TASK GOAL: Look below and pull out each line with the word "user".

━━━━━━━━

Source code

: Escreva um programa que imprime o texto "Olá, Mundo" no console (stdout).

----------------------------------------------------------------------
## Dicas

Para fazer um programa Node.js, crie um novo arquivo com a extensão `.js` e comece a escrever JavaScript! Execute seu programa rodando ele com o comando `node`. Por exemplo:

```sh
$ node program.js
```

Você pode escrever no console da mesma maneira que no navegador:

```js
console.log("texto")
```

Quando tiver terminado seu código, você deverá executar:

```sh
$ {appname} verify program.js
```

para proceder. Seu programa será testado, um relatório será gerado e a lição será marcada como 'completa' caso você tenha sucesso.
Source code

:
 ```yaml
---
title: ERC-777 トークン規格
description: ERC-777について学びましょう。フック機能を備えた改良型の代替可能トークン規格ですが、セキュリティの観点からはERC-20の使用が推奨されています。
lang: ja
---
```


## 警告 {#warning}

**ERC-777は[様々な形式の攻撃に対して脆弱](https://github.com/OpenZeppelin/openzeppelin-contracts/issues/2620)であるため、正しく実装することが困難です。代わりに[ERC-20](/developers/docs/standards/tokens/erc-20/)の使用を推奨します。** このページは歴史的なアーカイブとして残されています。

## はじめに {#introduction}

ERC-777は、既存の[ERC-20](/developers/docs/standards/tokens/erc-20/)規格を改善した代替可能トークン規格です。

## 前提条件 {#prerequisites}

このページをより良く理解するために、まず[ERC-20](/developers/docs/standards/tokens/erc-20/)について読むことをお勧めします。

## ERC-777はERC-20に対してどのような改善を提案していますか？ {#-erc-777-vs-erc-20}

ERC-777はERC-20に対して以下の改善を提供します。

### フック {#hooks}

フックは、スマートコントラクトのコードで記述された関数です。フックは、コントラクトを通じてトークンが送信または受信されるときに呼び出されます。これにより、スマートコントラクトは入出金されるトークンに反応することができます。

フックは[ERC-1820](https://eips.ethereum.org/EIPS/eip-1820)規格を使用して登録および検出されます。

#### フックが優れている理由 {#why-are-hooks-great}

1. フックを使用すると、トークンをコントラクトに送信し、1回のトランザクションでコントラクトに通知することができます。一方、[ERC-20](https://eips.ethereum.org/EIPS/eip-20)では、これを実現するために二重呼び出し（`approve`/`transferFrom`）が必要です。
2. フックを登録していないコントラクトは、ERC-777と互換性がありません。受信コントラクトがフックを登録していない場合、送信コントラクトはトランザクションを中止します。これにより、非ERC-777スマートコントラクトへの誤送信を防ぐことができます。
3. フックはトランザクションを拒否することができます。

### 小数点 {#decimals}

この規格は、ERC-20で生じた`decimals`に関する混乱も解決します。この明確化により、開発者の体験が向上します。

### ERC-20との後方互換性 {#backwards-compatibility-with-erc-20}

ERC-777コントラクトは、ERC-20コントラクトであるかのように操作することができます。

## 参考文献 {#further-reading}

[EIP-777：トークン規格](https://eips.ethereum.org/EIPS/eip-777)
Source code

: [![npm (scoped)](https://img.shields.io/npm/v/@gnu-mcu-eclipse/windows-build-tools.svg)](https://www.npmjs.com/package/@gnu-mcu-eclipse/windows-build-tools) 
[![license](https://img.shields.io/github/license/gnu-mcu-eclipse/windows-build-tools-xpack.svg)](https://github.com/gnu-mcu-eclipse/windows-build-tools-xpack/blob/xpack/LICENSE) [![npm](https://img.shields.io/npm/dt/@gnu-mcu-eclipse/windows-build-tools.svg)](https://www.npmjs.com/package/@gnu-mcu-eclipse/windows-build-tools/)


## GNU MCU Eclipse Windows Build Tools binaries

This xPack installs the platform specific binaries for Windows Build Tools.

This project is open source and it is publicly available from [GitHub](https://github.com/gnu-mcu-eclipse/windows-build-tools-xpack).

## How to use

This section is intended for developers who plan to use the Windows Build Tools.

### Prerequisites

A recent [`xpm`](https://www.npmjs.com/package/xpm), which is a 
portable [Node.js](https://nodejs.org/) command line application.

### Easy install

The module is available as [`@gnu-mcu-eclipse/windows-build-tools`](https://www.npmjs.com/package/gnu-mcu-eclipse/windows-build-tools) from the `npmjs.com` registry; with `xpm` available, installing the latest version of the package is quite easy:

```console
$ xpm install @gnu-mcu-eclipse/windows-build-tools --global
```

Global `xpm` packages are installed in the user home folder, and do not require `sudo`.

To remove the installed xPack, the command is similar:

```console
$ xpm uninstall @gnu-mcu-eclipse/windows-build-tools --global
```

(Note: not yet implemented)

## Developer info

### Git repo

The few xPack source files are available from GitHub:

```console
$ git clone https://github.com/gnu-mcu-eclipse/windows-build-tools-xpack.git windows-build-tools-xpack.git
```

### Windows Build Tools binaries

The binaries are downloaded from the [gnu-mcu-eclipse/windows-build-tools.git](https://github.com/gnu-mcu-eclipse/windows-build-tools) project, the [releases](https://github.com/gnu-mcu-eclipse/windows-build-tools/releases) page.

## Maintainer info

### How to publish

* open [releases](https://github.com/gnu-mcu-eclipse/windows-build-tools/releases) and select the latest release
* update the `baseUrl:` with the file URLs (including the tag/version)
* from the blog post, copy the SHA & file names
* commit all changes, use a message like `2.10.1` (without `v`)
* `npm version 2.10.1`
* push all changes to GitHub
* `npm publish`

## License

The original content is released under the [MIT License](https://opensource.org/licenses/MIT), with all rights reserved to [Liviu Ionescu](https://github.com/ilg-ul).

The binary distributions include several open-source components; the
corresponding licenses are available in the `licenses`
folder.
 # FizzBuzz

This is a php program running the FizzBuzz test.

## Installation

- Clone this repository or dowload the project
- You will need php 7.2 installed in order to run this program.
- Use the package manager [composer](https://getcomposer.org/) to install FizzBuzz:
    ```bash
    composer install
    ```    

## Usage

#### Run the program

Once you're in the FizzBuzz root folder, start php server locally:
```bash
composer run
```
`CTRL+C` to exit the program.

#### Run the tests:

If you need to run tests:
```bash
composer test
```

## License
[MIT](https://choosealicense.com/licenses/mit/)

━━━━━━━━

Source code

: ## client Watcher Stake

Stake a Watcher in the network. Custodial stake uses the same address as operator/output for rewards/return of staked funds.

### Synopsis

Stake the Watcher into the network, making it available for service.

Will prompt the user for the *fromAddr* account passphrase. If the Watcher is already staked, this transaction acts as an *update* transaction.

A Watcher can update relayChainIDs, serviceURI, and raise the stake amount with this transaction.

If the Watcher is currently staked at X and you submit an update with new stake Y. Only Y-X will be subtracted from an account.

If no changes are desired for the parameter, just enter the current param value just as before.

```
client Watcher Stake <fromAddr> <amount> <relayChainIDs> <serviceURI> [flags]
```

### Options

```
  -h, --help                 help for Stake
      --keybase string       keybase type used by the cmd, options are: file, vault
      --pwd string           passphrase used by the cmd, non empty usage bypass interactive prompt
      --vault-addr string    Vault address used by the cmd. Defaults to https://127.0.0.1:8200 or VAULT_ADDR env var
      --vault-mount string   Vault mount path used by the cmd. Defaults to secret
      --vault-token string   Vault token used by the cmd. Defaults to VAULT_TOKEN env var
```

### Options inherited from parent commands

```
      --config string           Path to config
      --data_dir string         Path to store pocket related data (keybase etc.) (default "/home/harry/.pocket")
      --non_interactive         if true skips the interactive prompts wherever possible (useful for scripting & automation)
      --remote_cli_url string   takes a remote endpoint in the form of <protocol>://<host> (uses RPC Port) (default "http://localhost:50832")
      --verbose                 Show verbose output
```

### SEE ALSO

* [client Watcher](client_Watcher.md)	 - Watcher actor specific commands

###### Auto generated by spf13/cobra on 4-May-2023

━━━━━━━━

TASK OUTPUT:
Global `xpm` packages are installed in the user home folder, and do not require `sudo`.
Will prompt the user for the *fromAddr* account passphrase. If the Watcher is already staked, this transaction acts as an *update* transaction.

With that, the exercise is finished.